Our study also demonstrated that most sweet GRs are required for acid attraction and neuronal firing in sweet-sensing GRNs. While we were preparing for the present study, the involvement of sweet GRs in LA attraction was also evaluated by another group (Stanley et al., 2021). The authors confirmed that the ΔGr64a-f mutant could not normally sense LA using calcium imaging (Stanley et al., 2021). Together with our present and previous findings, the aforementioned study demonstrated that sweet GRs mediate acid-induced neuronal activation in sweet-sensing GRNs. Further, as demonstrated by our behavioral experiments and tip recordings, we genetically restored the ability of the Gr5a and Gr61a mutants to exhibit attractive responses to three carboxylic acids. We finally sought to identify the anatomical structures where Gr43a is required for the sensing of carboxylic acids.

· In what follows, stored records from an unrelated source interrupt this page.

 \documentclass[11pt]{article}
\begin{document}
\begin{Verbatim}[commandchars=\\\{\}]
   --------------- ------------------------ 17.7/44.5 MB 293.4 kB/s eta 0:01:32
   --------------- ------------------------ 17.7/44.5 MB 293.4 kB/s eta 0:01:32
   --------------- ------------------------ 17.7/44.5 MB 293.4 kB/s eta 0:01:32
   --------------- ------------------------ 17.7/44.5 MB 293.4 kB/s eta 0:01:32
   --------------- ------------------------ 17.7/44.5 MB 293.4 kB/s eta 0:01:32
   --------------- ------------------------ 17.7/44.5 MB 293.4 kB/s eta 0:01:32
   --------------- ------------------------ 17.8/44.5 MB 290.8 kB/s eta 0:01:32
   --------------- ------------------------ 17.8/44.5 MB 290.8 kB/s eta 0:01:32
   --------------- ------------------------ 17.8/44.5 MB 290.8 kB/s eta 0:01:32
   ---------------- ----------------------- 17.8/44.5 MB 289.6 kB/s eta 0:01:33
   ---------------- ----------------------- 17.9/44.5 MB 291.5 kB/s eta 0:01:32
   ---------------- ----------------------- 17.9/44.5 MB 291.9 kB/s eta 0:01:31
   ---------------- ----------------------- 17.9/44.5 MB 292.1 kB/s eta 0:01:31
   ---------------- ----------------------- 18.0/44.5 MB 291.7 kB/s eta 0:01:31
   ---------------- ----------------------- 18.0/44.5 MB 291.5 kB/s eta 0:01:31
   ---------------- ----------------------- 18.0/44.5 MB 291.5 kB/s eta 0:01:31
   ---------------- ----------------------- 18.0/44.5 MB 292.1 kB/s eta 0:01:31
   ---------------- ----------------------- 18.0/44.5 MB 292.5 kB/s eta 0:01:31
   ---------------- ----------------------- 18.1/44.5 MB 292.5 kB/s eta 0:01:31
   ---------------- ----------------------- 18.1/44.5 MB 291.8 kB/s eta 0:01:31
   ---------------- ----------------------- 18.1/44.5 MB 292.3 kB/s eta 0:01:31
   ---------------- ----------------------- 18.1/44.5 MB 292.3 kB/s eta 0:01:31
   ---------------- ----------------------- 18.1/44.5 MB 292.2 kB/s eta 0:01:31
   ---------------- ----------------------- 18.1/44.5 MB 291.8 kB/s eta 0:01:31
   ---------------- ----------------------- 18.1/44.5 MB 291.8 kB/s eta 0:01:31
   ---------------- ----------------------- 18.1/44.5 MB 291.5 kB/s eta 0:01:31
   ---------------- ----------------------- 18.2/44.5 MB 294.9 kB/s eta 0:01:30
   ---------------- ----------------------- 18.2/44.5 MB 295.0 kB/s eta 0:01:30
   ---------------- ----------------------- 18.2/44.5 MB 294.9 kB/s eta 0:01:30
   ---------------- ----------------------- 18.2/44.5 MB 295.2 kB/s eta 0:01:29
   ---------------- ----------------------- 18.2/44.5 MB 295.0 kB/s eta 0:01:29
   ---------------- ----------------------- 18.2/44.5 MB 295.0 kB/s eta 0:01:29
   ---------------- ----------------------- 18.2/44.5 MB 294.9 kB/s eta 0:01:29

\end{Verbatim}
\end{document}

Our findings indicated that GR43a did not mediate acid sensation in the labellum, as normal neuronal activities to the acids were identified in the Gr43a mutant. However, the Gr43a mutant exhibited defects that were similar to those of other sweet Gr mutants.

Previous studies on IRs and GRs have not been able to conclusively demonstrate their role as molecular sensors for sour taste because none of these studies have demonstrated the direct activation of the IRs by acid. Recently, however, several studies have proposed otopetrin (i.e., a proton-selective channel protein) as a molecular sensor of sour taste in mammals and flies (Ganguly et al., 2021; Mi et al., 2021; Tu et al., 2018). These studies have demonstrated the direct activation of the otopetrin channel coupled with deficits in acid-mediated behavior, suggesting that this evolutionarily conserved channel protein has a role in proton sensing. Again, sour taste appears to be mediated by not only protons but also anions and their concentrations. Moreover, the integration of peripheral acid-sensing information in the brain appears to be much more complex than we anticipated. Nevertheless, we propose that IRs and GRs are equally important to discriminate acid attraction.

ACKNOWLEDGMENTS

This work was supported by grants to Y.L. from the Basic Science Research Program of the National Research Foundation of Korea (NRF) funded by the Ministry of Education (NRF-2021R1A2C1007628) and the Korea Environmental Industry and Technology Institute (KEITI) grant funded by the Ministry of Environment of Korea. B.S. was supported by the Global Scholarship Program for Foreign Graduate Students at Kookmin University in Korea. We would like to thank S. Dhakal for the help of tip recordings.

AUTHOR CONTRIBUTIONS


B.S. and Y.L. conceived and designed the experiments. B.S. performed the experiments. B.S. and Y.L. wrote the manuscript. Y.L. supervised the study.

CONFLICT OF INTEREST


The authors have no potential conflicts of interest to disclose.

Fig. 1.Low concentrations of carboxylic acids are attractive to Drosophila. (A) Chemical structures of GA, LA, and CA. (B) Binary food choice assays using control flies (w1118). The food choices were prepared with either 2 mM sucrose only or 2 mM sucrose mixed with different concentrations of GA, LA, and CA (n = 6). (C) Binary food choice assays using control flies (w1118) in the absence of sucrose with different concentrations of GA, LA, and CA (n = 6). (D) Binary food choice assays with organ-ablated control flies (2 mM sucrose or 2 mM sucrose with 1% GA, 1% LA, or 1% CA) (n = 6). (E) Binary food choice assays after inactivating different GRNs using UAS-Kir2.1 under the control of the indicated GAL4s. 1% GA, 1% LA, and 1% CA were tested (n = 6). Multiple sets of data were compared using single-factor ANOVA coupled with Scheffe’s post hoc test. Asterisks indicate statistical significance compared with the control (**P < 0.01). All error bars represent the SEM.
Fig. 2.1% carboxylic acid-induced neuronal responses in the labellum. (A) 1% GA, 1% LA, and 1% CA were tested from all the labellar sensilla for electrophysiology mapping (n = 10-18). All error bars represent the SEM. (B) Tip recordings from L4, L6, and L8 sensilla after inactivating sweet-sensing GRNs using UAS-Kir2.1 under the control of Gr64f-GAL4 (n = 10-15). All error bars represent the SEM. Multiple sets of data were compared using single-factor ANOVA coupled with Scheffe’s post hoc test. Asterisks indicate statistical significance compared with the controls (**P < 0.01). (C) Representative sample traces of (B).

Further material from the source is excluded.